Um nun auf Signorellis figuratives Gedicht zurückzukommen: Die Geschichte des Antichristen nimmt das Ende der Welt vorweg und kündigt es an, das der Künstler in dem kleinen Raum um den Torbogen, der zur Kapelle führt, gekonnt darstellt. Hier, so Scarpellini weiter, “will Luca uns erschrecken; und zwar nicht so sehr mit der Gruppe rechts des Torbogens, wo der böse Soldat mit gespreizten Beinen, die überfallene Frau, der weise Alte ihre üblichen deklamatorischen Posen zur Schau stellen, wie in der Episode links, in der die Protagonisten sogar auf unsere Köpfe herabregnen würden. Ein Strom von Torsi, von Köpfen, von Armen, von Beinen, der in die Kapelle eindringt, ein schreiender Strom, der uns in seinem eigenen wahnsinnigen Schrecken überwältigen will”. Aus einer Art Bullauge, das sich zwischen den üppigen grotesken Verzierungen des Sockels öffnet, lehnt sich der vorsokratische Philosoph Empedokles heraus, um Zeuge des Ereignisses zu werden, das er selbst angekündigt hat, ein überzeugter Anhänger der Tatsache, dass unter der Wirkung des Hasses, dem es gelingt, die vier Urwurzeln, nämlich Wasser, Erde, Feuer und Luft, die den Kosmos und die Lebewesen hervorbringen, von der vollkommenen und glückseligen Sphäre zu trennen, der Zyklus der Liebe folgen muss.

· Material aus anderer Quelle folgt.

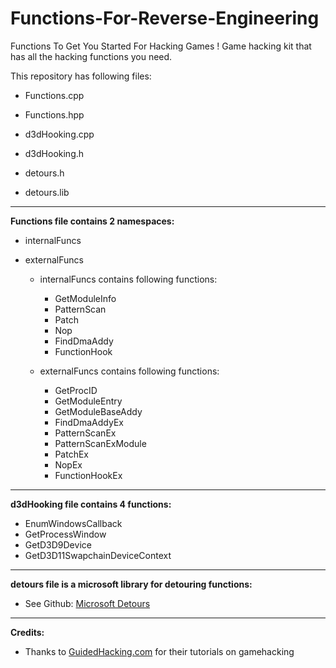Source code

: # Functions-For-Reverse-Engineering
Functions To Get You Started For Hacking Games !
Game hacking kit that has all the hacking functions you need.

This repository has following files:
  - Functions.cpp
  - Functions.hpp
  
  - d3dHooking.cpp
  - d3dHooking.h
  
  - detours.h
  - detours.lib
---
<b>Functions file contains 2 namespaces:</b>
  - internalFuncs
  - externalFuncs
  
    - internalFuncs contains following functions:
      - GetModuleInfo
      - PatternScan
      - Patch
      - Nop
      - FindDmaAddy
      - FunctionHook
      
    - externalFuncs contains following functions:
      - GetProcID
      - GetModuleEntry
      - GetModuleBaseAddy
      - FindDmaAddyEx
      - PatternScanEx
      - PatternScanExModule
      - PatchEx
      - NopEx
      - FunctionHookEx
---
<b>d3dHooking file contains 4 functions:</b>
  - EnumWindowsCallback
  - GetProcessWindow
  - GetD3D9Device
  - GetD3D11SwapchainDeviceContext
---
<b>detours file is a microsoft library for detouring functions:</b>
  - See Github: [Microsoft Detours](https://github.com/Microsoft/Detours)
  
---
<b>Credits:</b>
  - Thanks to [GuidedHacking.com](https://Guidedhacking.com) for their tutorials on gamehacking
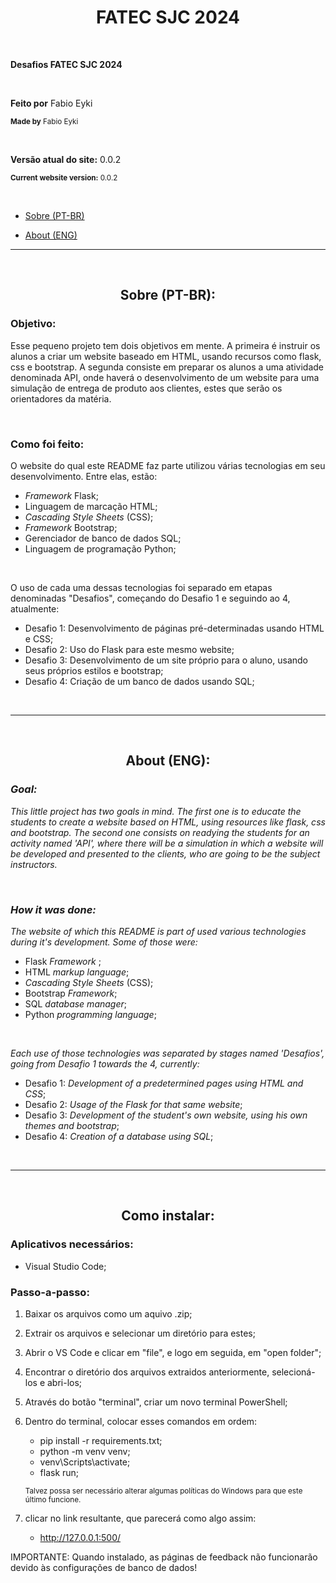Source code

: <h1 align="center">FATEC SJC 2024</h1>

<br>

**Desafios FATEC SJC 2024**

<br>

**Feito por** Fabio Eyki

<sup>**Made by** Fabio Eyki</sup>

<br>

**Versão atual do site:** 0.0.2

<sup>**Current website version:** 0.0.2</sup>

<br>

- [Sobre (PT-BR)](https://github.com/llWinter1z/Desafios-3semestre-FATEC-2024/blob/Desafio-4-0.0.2/README.md#sobre-pt-br)

- [About (ENG)](https://github.com/llWinter1z/Desafios-3semestre-FATEC-2024/blob/Desafio-4-0.0.2/README.md#about-eng)

------------------

<br>

<h2 align="center">Sobre (PT-BR):</h2>

### **Objetivo:**

Esse pequeno projeto tem dois objetivos em mente. A primeira é instruir os alunos a criar um website baseado em HTML, usando recursos como flask, css e bootstrap. A segunda consiste em preparar os alunos a uma atividade denominada API, onde haverá o desenvolvimento de um website para uma simulação de entrega de produto aos clientes, estes que serão os orientadores da matéria.

<br>

### **Como foi feito:**

O website do qual este README faz parte utilizou várias tecnologias em seu desenvolvimento. Entre elas, estão:

* _Framework_ Flask;
* Linguagem de marcação HTML;
* _Cascading Style Sheets_ (CSS);
* _Framework_ Bootstrap;
* Gerenciador de banco de dados SQL;
* Linguagem de programação Python;

<br>

O uso de cada uma dessas tecnologias foi separado em etapas denominadas "Desafios", começando do Desafio 1 e seguindo ao 4, atualmente:

* Desafio 1: Desenvolvimento de páginas pré-determinadas usando HTML e CSS;
* Desafio 2: Uso do Flask para este mesmo website;
* Desafio 3: Desenvolvimento de um site próprio para o aluno, usando seus próprios estilos e bootstrap;
* Desafio 4: Criação de um banco de dados usando SQL;

<br>

------------------------------------

<br>

<h2 align="center">About (ENG):</h2>

### **_Goal:_**

_This little project has two goals in mind. The first one is to educate the students to create a website based on HTML, using resources like flask, css and bootstrap. The second one consists on readying the students for an activity named 'API', where there will be a simulation in which a website will be developed and presented to the clients, who are going to be the subject instructors._

<br>

### **_How it was done:_**

_The website of which this README is part of used various technologies during it's development. Some of those were:_

* Flask _Framework_ ;
* HTML _markup language_;
* _Cascading Style Sheets_ (CSS);
* Bootstrap _Framework_;
* SQL _database manager_;
* Python _programming language_;

<br>

_Each use of those technologies was separated by stages named 'Desafios', going from Desafio 1 towards the 4, currently:_

* Desafio 1: _Development of a predetermined pages using HTML and CSS_;
* Desafio 2: _Usage of the Flask for that same website_;
* Desafio 3: _Development of the student's own website, using his own themes and bootstrap_;
* Desafio 4: _Creation of a database using SQL_;

<br>

------------------------------------

<br>

<h2 align="center">Como instalar:</h2>

### **Aplicativos necessários:**

* Visual Studio Code;

### **Passo-a-passo:**
1. Baixar os arquivos como um aquivo .zip;
2. Extrair os arquivos e selecionar um diretório para estes;
3. Abrir o VS Code e clicar em "file", e logo em seguida, em "open folder";
4. Encontrar o diretório dos arquivos extraidos anteriormente, selecioná-los e abri-los;
5. Através do botão "terminal", criar um novo terminal PowerShell;
6. Dentro do terminal, colocar esses comandos em ordem:
     * pip install -r requirements.txt;
     * python -m venv venv;
     * venv\Scripts\activate;
     * flask run;

      <sup>Talvez possa ser necessário alterar algumas políticas do Windows para que este último funcione.</sup>
7. clicar no link resultante, que parecerá como algo assim:
     * http://127.0.0.1:500/

IMPORTANTE: Quando instalado, as páginas de feedback não funcionarão devido às configurações de banco de dados!
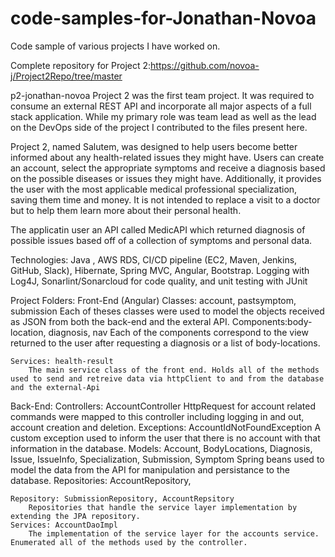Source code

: # code-samples-for-Jonathan-Novoa
Code sample of various projects I have worked on. 

Complete repository for Project 2:https://github.com/novoa-j/Project2Repo/tree/master

p2-jonathan-novoa
Project 2 was the first team project. It was required to consume an external REST API and incorporate all major aspects of a full stack application. While my primary role was team lead as well as the lead on the DevOps side of the project I contributed to the files present here. 

 Project 2, named Salutem, was designed to help users become better informed about any health-related issues they might have. Users can create an account, select the appropriate symptoms and receive a diagnosis based on the possible diseases or issues they might have. Additionally, it provides the user with the most applicable medical professional specialization, saving them time and money. It is not intended to replace a visit to a doctor but to help them learn more about their personal health.


The applicatin user an API called MedicAPI which returned diagnosis of possible issues based off of a collection of symptoms and personal data.

Technologies:
Java , AWS RDS, CI/CD pipeline (EC2, Maven, Jenkins, GitHub, Slack), Hibernate, Spring MVC, Angular, Bootstrap.
Logging with Log4J, Sonarlint/Sonarcloud for code quality, and unit testing with JUnit 


Project Folders: 
Front-End (Angular)
	Classes: account, pastsymptom, submission
		Each of theses classes were used to model the objects received as JSON from both the back-end and the exteral API. 
	Components:body-location, diagnosis, nav
		Each of the components correspond to the view returned to the user after requesting a diagnosis or a list of body-locations. 

	Services: health-result
		The main service class of the front end. Holds all of the methods used to send and retreive data via httpClient to and from the database and the external-Api
Back-End:
	Controllers: AccountController
		HttpRequest for account related commands were mapped to this controller including logging in and out, account creation and deletion.
	Exceptions: AccountIdNotFoundException
		A custom exception used to inform the user that there is no account with that information in the database. 
	Models: Account, BodyLocations, Diagnosis, Issue, IssueInfo, Specialization, Submission, Symptom 
		Spring beans used to model the data from the API for manipulation and persistance to the database. Repositories: AccountRepository,

 	Repository: SubmissionRepository, AccountRepsitory
 		Repositories that handle the service layer implementation by extending the JPA repository. 
	Services: AccountDaoImpl
		The implementation of the service layer for the accounts service. Enumerated all of the methods used by the controller.
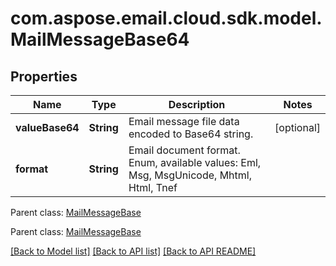 
# com.aspose.email.cloud.sdk.model.MailMessageBase64

## Properties
Name | Type | Description | Notes
------------ | ------------- | ------------- | -------------
**valueBase64** | **String** | Email message file data encoded to Base64 string.              |  [optional]
**format** | **String** | Email document format. Enum, available values: Eml, Msg, MsgUnicode, Mhtml, Html, Tnef | 

 Parent class: [MailMessageBase](MailMessageBase.md)
    
    

 Parent class: [MailMessageBase](MailMessageBase.md)
    
    


[[Back to Model list]](README.md#documentation-for-models) [[Back to API list]](README.md#documentation-for-api-endpoints) [[Back to API README]](README.md)

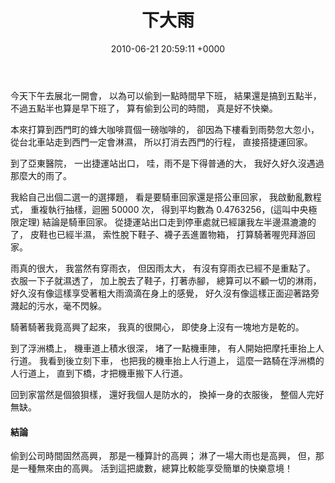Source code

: ﻿---
layout: post
title: 下大雨
date: 2010-06-21 20:59:11 +0000
category: 誌
tags: []
---


今天下午去展北一開會，
以為可以偷到一點時間早下班，
結果還是搞到五點半，
不過五點半也算是早下班了，
算有偷到公司的時間，
真是好不快樂。

本來打算到西門町的蜂大咖啡買個一磅咖啡的，
卻因為下樓看到雨勢忽大忽小，
從台北車站走到西門一定會淋濕，
所以打消去西門的行程，
直接搭捷運回家。

<!--more-->

到了亞東醫院，
一出捷運站出口，
哇，雨不是下得普通的大，
我好久好久沒遇過那麼大的雨了。

我給自己出個二選一的選擇題，
看是要騎車回家還是搭公車回家，
我啟動亂數程式，
重複執行抽樣，迴圈 50000 次，
得到平均數為 0.4763256，(這叫中央極限定理)
結論是騎車回家。
從捷運站出口走到停車處就已經讓我左半邊濕漉漉的了，
皮鞋也已經半濕，
索性脫下鞋子、襪子丟進置物箱，
打算騎著喔兜拜游回家。

雨真的很大，
我當然有穿雨衣，
但因雨太大，
有沒有穿雨衣已經不是重點了。
衣服一下子就濕透了，
加上脫去了鞋子，打著赤腳，
總算可以不顧一切的淋雨，
好久沒有像這樣享受著粗大雨滴滴在身上的感覺，
好久沒有像這樣正面迎著路旁濺起的污水，毫不閃躲。

騎著騎著我竟高興了起來，
我真的很開心，
即使身上沒有一塊地方是乾的。

到了浮洲橋上，
機車道上積水很深，
堵了一點機車陣，
有人開始把摩托車抬上人行道。
我看到後立刻下車，
也把我的機車抬上人行道上，
這麼一路騎在浮洲橋的人行道上，
直到下橋，才把機車搬下人行道。

回到家當然是個狼狽樣，
還好我個人是防水的，
換掉一身的衣服後，
整個人完好無缺。

#### 結論
偷到公司時間固然高興，
那是一種算計的高興；
淋了一場大雨也是高興，
但，那是一種無來由的高興。
活到這把歲數，總算比較能享受簡單的快樂意境！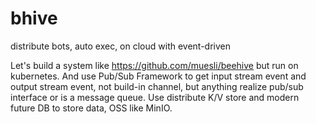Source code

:# bhive
distribute bots, auto exec, on cloud with event-driven

Let's build a system like https://github.com/muesli/beehive but run on kubernetes. And use Pub/Sub Framework to get input stream event and output stream event, not build-in channel, but anything realize pub/sub interface or is a message queue. Use distribute K/V store and modern future DB to store data, OSS like MinIO. 
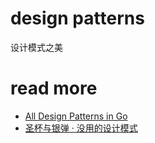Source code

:# design patterns

设计模式之美

# read more

* [All Design Patterns in Go](https://golangbyexample.com/all-design-patterns-golang/)
* [圣杯与银弹 · 没用的设计模式](https://draveness.me/holy-grail-design-pattern/)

Das Konzept, das von der christlichen Welt entwickelt und vervollkommnet wurde, sieht als grundlegende Etappe des Heilsweges das Jüngste Gericht, auf das die Auferstehung der Körper und die Trennung der Verdammten von den Auserwählten folgen. Die Welt, die sich Dante in seiner Commedia vorstellt und die in einigen grundlegenden Passagen des Orvieto-Zyklus im Gedächtnis bleibt, fügt sich perfekt in diesen Diskurs ein; ein Zyklus von großer Modernität, mit dem der “cortonese Luca de ingegno et spirto pelegrino”, wie Giovanni Santi, der Vater Raffaels, mit scharfer Intelligenz definierte, “den Weg zur letzten Vollkommenheit der Kunst eröffnete”; Dieser letzte Satz, den Giorgio Vasari an den Schluss von Signorellis Biografie gestellt hat, soll auf die Bedeutung anspielen, die die Fresken von Orvieto für die zeitgenössische Kunstwelt und insbesondere für Michelangelo darstellten, dessen Jüngstes Gericht in Analogie zu den Fresken von Orvieto als feierliche und monumentale Antwort auf die Mühen der orthodoxen Kirche in den 1630er Jahren konzipiert wurde.

Dieser Beitrag wurde ursprünglich in Nr. 5 unserer Zeitschrift Finestre sull’Arte auf Papierveröffentlicht . Klicken Sie hier, um ihn zu abonnieren.


Warnung: Die Übersetzung des originalen italienischen Artikels ins Englische wurde mit automatischen Werkzeugen erstellt. Wir verpflichten uns, alle Artikel zu überprüfen, können jedoch nicht garantieren, dass die Übersetzung frei von Ungenauigkeiten aufgrund des Programms ist. Sie können das Original finden, indem Sie auf die ITA-Schaltfläche klicken. Wenn Sie einen Fehler finden, kontaktieren Sie uns bitte.